Good probability models seek out the true probability values and find probability values that reflect the reality of true event occurrence (the predictions are “calibrated”). This is true whether the categories are balanced or not.

When you have considerable imbalance, you are telling the model to be skeptical of membership in the minority category. This makes sense. In the absence of highly compelling evidence of membership in the minority class, it’s probably the case that the observation belongs to the majority class. Consequently, your model might not ever make a prediction above a probability of $0.4$. However, if almost no one responds to the advertisement, think about how much of a win it is to get a prediction like that. Instead of the probability of that individual responding being the proverbial one-in-a-million, the probability is better than one-in-three. Sure, the more likely outcome is that this individual will not respond, but such an individual is so much more likely to respond than usual that it might be worth advertising.

If you have a very small number of minority-category observations, you might have some issues. The King and Zeng paper mentioned in the linked answer addresses sampling techniques to be efficient in collecting members of the minority category and then make corrections later. If you already have data, their ideas do not really apply. If you already have data and find yourself having many members of the minority category despite the imbalance, whatever estimation issues there are when the minority category has a small size have likely been overcome, meaning that techniques like ROSE and SMOTE introduce additional sources of error to fix an issue that has already been fixed.
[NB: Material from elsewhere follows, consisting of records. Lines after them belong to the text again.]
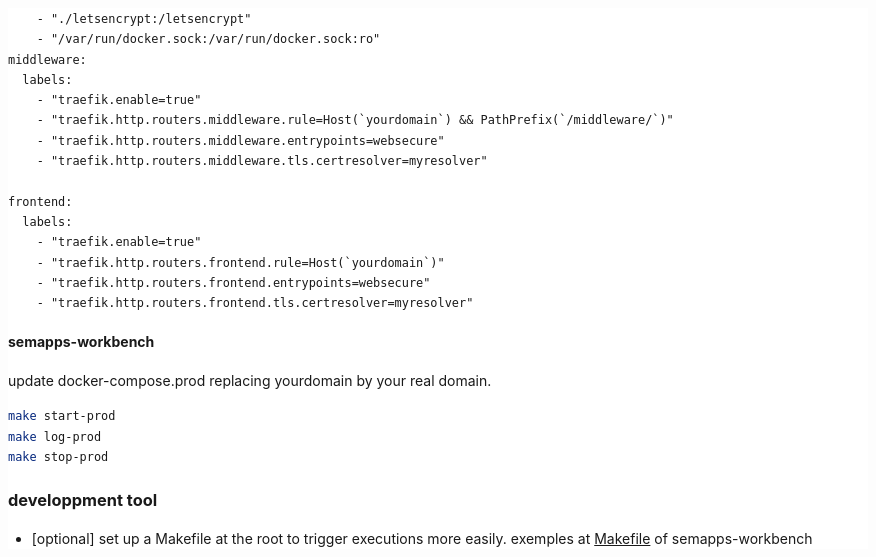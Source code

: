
 ```
    - "./letsencrypt:/letsencrypt"
    - "/var/run/docker.sock:/var/run/docker.sock:ro"
middleware:
  labels:
    - "traefik.enable=true"
    - "traefik.http.routers.middleware.rule=Host(`yourdomain`) && PathPrefix(`/middleware/`)"
    - "traefik.http.routers.middleware.entrypoints=websecure"
    - "traefik.http.routers.middleware.tls.certresolver=myresolver"

frontend:
  labels:
    - "traefik.enable=true"
    - "traefik.http.routers.frontend.rule=Host(`yourdomain`)"
    - "traefik.http.routers.frontend.entrypoints=websecure"
    - "traefik.http.routers.frontend.tls.certresolver=myresolver"
```
#### semapps-workbench
update docker-compose.prod replacing yourdomain by your real domain.
```bash
make start-prod
make log-prod
make stop-prod
```
### developpment tool
- [optional] set up a Makefile at the root to trigger executions more easily. exemples at [Makefile](https://github.com/assemblee-virtuelle/semapps-workbench/blob/main/Makefile) of semapps-workbench
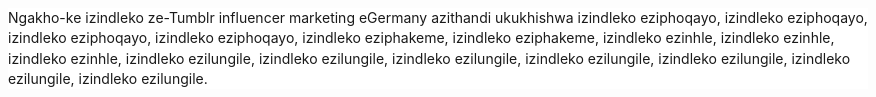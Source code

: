 Ngakho-ke izindleko ze-Tumblr influencer marketing eGermany azithandi ukukhishwa izindleko eziphoqayo, izindleko eziphoqayo, izindleko eziphoqayo, izindleko eziphoqayo, izindleko eziphakeme, izindleko eziphakeme, izindleko ezinhle, izindleko ezinhle, izindleko ezinhle, izindleko ezilungile, izindleko ezilungile, izindleko ezilungile, izindleko ezilungile, izindleko ezilungile, izindleko ezilungile, izindleko ezilungile.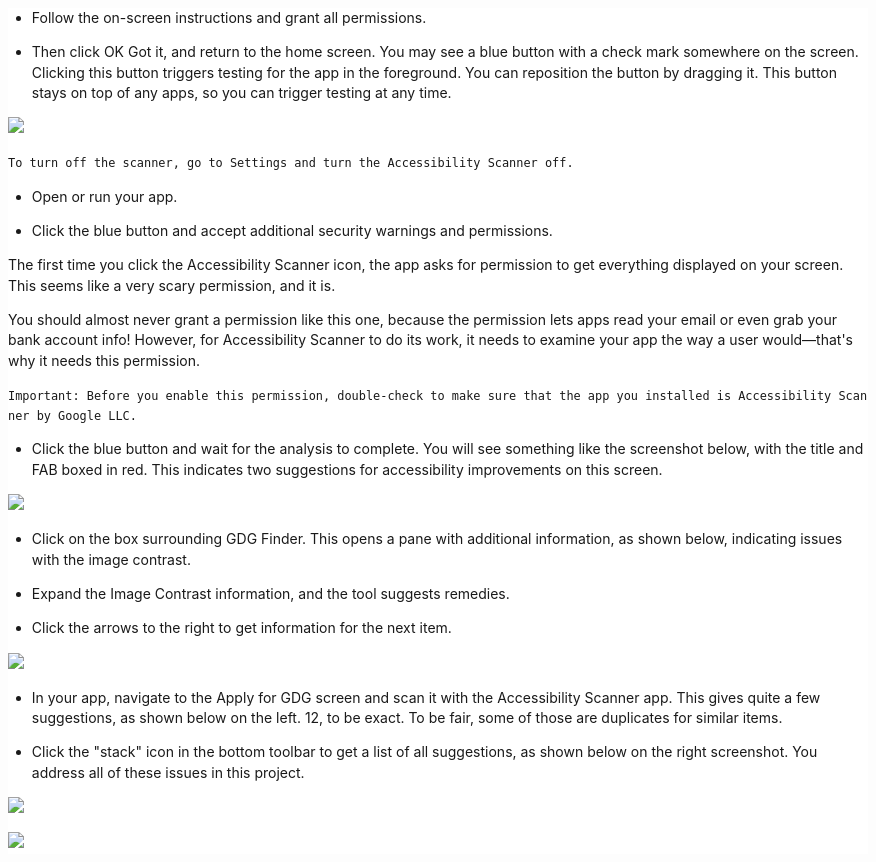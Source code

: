 - Follow the on-screen instructions and grant all permissions.

- Then click OK Got it, and return to the home screen. You may see a blue button with a check mark somewhere on the screen. Clicking this button triggers testing for the app in the foreground. You can reposition the button by dragging it. This button stays on top of any apps, so you can trigger testing at any time.

![](d10b3cb15ee273b3.png)

`To turn off the scanner, go to Settings and turn the Accessibility Scanner off.`

- Open or run your app.

- Click the blue button and accept additional security warnings and permissions.

The first time you click the Accessibility Scanner icon, the app asks for permission to get everything displayed on your screen. This seems like a very scary permission, and it is.

You should almost never grant a permission like this one, because the permission lets apps read your email or even grab your bank account info! However, for Accessibility Scanner to do its work, it needs to examine your app the way a user would—that's why it needs this permission.

`Important: Before you enable this permission, double-check to make sure that the app you installed is Accessibility Scanner by Google LLC.`

- Click the blue button and wait for the analysis to complete. You will see something like the screenshot below, with the title and FAB boxed in red. This indicates two suggestions for accessibility improvements on this screen.

![](96f3c0da0fa2e27.png)

- Click on the box surrounding GDG Finder. This opens a pane with additional information, as shown below, indicating issues with the image contrast.

- Expand the Image Contrast information, and the tool suggests remedies.

- Click the arrows to the right to get information for the next item.

![](fc7d26173e57dc16.png)


- In your app, navigate to the Apply for GDG screen and scan it with the Accessibility Scanner app. This gives quite a few suggestions, as shown below on the left. 12, to be exact. To be fair, some of those are duplicates for similar items.

- Click the "stack"  icon in the bottom toolbar to get a list of all suggestions, as shown below on the right screenshot. You address all of these issues in this project.

![](ac4eb1b2948b674b.png)

![](134124a45c47dffd.png)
If “care about edge cases” means that you want to make a point not to miss out on sending an advertisement to someone who is particularly likely to respond, it might be the case that sending an ad to everyone is the best approach. Given what my email inbox looks like, this appears to be a real way for marketing people to approach the problem, perhaps with a reasonable amount of success. If being this extreme is not viable, then accurate probabilities can guide you to good decisions about how likely someone is to respond to an advertisement and if it is worth the cost of sending them the ad. You will get these accurate probabilities by modeling the true amount of skepticism to have about probability of response, not by tricking your model outputs into being artificially high by balancing the categories.

Answer 2

Quoting your edit:

Right now, 1% of people bought product X. We want to market product X to our customer base, but instead of doing a random/semi-random send, we want to target people who the model predicts are most likely to buy it.

This is a very important detail. In this case, you are essentially entering into the world of recommender systems. This means your observed values are not merely random samples from the population, but rather you selected which outcomes to observe when you matched the viewer/customer to the item.

There can be a very complicated feedback loop here. Suppose from your initial round of data, you observe that a particular subset has affinity for your product. If from there on out, you want to optimize buys per offer, you are likely to only target that particular subset. In an extreme case, this means you will only collect data from that particular subset and will never generate data that helps you learn about other subsets of the population.

There is starting to be a field of research of exploration within a recommendation system, which is a bit astounding given how long we've had recommender systems and how important this issue is. The basic idea is we want to use our previous knowledge to target customers well (i.e. users with high predicted engagement)...but also reserve a small fraction of our traffic to explore subsets that might be good (i.e. users who we have higher uncertainty in engagement rates), with the acknowledgement that this exploration will have a lower immediate ROI but help grow ROI in the future.